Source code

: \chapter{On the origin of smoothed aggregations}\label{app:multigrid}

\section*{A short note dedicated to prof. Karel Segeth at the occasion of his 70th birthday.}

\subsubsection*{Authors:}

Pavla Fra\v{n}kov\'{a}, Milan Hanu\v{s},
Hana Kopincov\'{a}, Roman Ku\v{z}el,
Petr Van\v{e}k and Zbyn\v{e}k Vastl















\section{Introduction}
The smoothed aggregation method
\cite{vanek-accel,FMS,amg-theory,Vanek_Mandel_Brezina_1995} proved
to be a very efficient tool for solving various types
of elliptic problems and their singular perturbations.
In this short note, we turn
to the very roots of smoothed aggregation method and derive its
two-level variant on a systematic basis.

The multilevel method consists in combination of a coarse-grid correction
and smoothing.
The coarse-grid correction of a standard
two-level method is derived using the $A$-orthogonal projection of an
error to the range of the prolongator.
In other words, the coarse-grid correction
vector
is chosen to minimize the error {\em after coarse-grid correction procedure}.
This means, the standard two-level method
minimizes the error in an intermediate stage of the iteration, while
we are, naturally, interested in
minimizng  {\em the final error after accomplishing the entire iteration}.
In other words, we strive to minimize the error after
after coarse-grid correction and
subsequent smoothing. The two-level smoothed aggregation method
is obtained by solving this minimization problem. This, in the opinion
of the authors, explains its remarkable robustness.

• _What you have to do_: Would you be able to transcribe every line of the data exactly?

• _Task output_:
Source code

: \chapter{On the origin of smoothed aggregations}\label{app:multigrid}

\section*{A short note dedicated to prof. Karel Segeth at the occasion of his 70th birthday.}

\subsubsection*{Authors:}

Pavla Fra\v{n}kov\'{a}, Milan Hanu\v{s},
Hana Kopincov\'{a}, Roman Ku\v{z}el,
Petr Van\v{e}k and Zbyn\v{e}k Vastl















\section{Introduction}
The smoothed aggregation method
\cite{vanek-accel,FMS,amg-theory,Vanek_Mandel_Brezina_1995} proved
to be a very efficient tool for solving various types
of elliptic problems and their singular perturbations.
In this short note, we turn
to the very roots of smoothed aggregation method and derive its
two-level variant on a systematic basis.

The multilevel method consists in combination of a coarse-grid correction
and smoothing.
The coarse-grid correction of a standard
two-level method is derived using the $A$-orthogonal projection of an
error to the range of the prolongator.
In other words, the coarse-grid correction
vector
is chosen to minimize the error {\em after coarse-grid correction procedure}.
This means, the standard two-level method
minimizes the error in an intermediate stage of the iteration, while
we are, naturally, interested in
minimizng  {\em the final error after accomplishing the entire iteration}.
In other words, we strive to minimize the error after
after coarse-grid correction and
subsequent smoothing. The two-level smoothed aggregation method
is obtained by solving this minimization problem. This, in the opinion
of the authors, explains its remarkable robustness.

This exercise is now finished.